The first time I heard about eating a mammoth was in the mid ’70s – a huge exhibition was held in Turin, sponsored by the government of the USSR, and among the exhibits there was a baby mammoth.
And there was this brochure that explained that mammoths were found along the Lena river, in Siberia, and almost certainly one or two specimens had been “consumed as food” in the decades immediately before and after the Revolution.
But it turns out that there’s been a long-standing… story, or legend, or piece of spurious news, about that time they served mammoth meat at the Explorers Club in New York.
It was in 1951. The story was reported in The Christian Science Monitor, and a newspaper like that would never lie, right?
Well, actually it did – because the menu, that night in 1951, reports that Megatherium was being served… Megatherium being an extinct animal that looks like this…
And admittedly, if there’s something more gross than the idea of steaks made of the rump of some woolly elephant that’s been frozen for a few tens of thousand years, is the idea of steaks off the rump of an equally-long frozen sloth.
But now it turns out that it was not Megatherium, nor Mammoth, after all.
Apparently a portion of the dish served that night was saved for one of the Club members1 that could not attend, it is still available today, and now it has been analyzed.

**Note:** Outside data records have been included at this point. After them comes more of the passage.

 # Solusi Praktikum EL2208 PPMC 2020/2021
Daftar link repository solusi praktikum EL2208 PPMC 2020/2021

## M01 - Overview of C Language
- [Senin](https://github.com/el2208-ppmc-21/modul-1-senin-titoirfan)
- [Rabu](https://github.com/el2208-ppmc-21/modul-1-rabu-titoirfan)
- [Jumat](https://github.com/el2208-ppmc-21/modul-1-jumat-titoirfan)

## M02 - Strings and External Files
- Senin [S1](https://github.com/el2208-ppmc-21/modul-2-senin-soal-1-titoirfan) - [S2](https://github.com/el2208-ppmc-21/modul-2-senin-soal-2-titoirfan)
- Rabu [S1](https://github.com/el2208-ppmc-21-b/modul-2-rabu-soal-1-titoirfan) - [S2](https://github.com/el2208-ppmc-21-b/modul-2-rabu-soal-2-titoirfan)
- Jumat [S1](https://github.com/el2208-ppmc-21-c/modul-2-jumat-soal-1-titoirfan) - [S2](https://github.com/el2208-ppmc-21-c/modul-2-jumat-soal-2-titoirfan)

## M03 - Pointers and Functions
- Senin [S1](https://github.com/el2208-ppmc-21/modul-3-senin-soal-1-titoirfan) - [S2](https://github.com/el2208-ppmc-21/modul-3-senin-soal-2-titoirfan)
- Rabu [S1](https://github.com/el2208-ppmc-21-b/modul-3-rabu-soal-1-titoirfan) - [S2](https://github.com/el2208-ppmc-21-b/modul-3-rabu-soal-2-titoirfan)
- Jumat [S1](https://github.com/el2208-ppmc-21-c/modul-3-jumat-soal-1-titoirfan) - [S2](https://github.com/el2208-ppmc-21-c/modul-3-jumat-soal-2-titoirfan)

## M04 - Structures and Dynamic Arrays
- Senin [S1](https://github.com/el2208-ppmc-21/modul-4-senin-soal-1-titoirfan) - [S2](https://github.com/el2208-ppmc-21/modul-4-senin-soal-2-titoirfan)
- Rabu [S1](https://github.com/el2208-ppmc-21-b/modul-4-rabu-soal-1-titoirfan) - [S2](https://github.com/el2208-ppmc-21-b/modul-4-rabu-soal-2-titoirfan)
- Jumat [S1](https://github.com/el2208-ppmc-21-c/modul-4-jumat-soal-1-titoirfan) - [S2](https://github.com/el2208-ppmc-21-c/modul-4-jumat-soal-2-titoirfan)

Testing DNA from sixty-years old cooked meat is not exactly a picnic (…), but now we know that on that fateful evening the members of the Explorers Club were offered Megatherium, but actually were served Chelonia mydas.
Which is an animal that looks like this…
A turtle. A green turtle, to be exact.
It was all part of some strange joke that was lost in the mist of time2.
So, it looks like if you really wanted to eat mammoth, in the twentieth century, you had to go hike in Siberia, after all.